TORRE: Let's just talk about what happens when you have a transgender athlete coming out. I mean, what we're talking about is a civil rights issue on principle. It's the idea of finding a space for somebody who has the right to identify as whatever gender they wish and making sure that they're accommodated in the way that any other "normal," quote, unquote, athlete should be. And that's just something that structurally and on principle isn't in place yet. And it's something that awareness has yet to catch up with. It's something that you need to be able to be prepared for when it happens.

MARTIN: On the other hand, let's look at it from a different direction. On the other hand, that the window in which an elite athlete is going to compete is relatively short. OK? So, is there an argument to be made about why can't you just wait until your playing days are over?

TORRE: Yeah. I mean...

MARTIN: What about that argument?

TORRE: And that's something that every transgender athlete has heard. The problem is that we need to recognize how tough it is to suppress who you are. You talk to a transgender athlete. There's a reason, for example, why you look at surveys of levels of victimization, levels of bullying, levels of discrimination and just thoughts of suicide on the fact that they can't express who they are. And that's something that's incredibly, incredibly tough.

And that was something that I was, you know, I was really moved by when talking to transgender athletes, personally, which was they want to be able to express themselves in some way. Sports is not built to accommodate somebody who fits outside of the traditional gender binary. That's just the fact of how sports was segregated and that's why it is that way.

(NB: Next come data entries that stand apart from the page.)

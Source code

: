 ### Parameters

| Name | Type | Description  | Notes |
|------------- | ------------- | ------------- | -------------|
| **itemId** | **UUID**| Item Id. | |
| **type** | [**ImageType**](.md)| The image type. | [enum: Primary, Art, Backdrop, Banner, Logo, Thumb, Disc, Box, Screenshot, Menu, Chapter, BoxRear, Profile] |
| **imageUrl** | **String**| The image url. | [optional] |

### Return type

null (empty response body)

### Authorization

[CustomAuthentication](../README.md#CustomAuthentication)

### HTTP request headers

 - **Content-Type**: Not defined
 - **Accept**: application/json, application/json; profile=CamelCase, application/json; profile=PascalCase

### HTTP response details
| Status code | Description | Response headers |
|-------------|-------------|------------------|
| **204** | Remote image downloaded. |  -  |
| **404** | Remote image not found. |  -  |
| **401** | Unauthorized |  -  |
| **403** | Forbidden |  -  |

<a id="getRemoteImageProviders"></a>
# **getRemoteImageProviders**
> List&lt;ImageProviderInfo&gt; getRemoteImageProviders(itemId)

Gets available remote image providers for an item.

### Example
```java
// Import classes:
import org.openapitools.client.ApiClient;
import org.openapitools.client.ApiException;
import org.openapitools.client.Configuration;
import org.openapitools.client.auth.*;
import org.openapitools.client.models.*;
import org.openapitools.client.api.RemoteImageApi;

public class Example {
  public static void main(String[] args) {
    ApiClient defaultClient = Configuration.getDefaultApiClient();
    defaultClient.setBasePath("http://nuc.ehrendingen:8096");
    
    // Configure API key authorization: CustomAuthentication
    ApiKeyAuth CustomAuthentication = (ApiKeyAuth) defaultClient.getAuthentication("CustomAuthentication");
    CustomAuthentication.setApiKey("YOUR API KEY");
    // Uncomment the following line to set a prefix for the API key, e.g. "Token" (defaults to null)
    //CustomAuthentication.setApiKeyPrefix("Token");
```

As the conversation wrapped up, Martin wanted to know whether Godsey is going to make the Olympic team. Torre said "There is a tough field, but Keelin really has a shot and God knows that if Keelin were to make the Olympic team, that would be the biggest moment, a watershed moment, more than anything else, in the history of sports and transgender athletes."

Actually, what "God knows" and these people don't seem to accept is that Godsey is a female.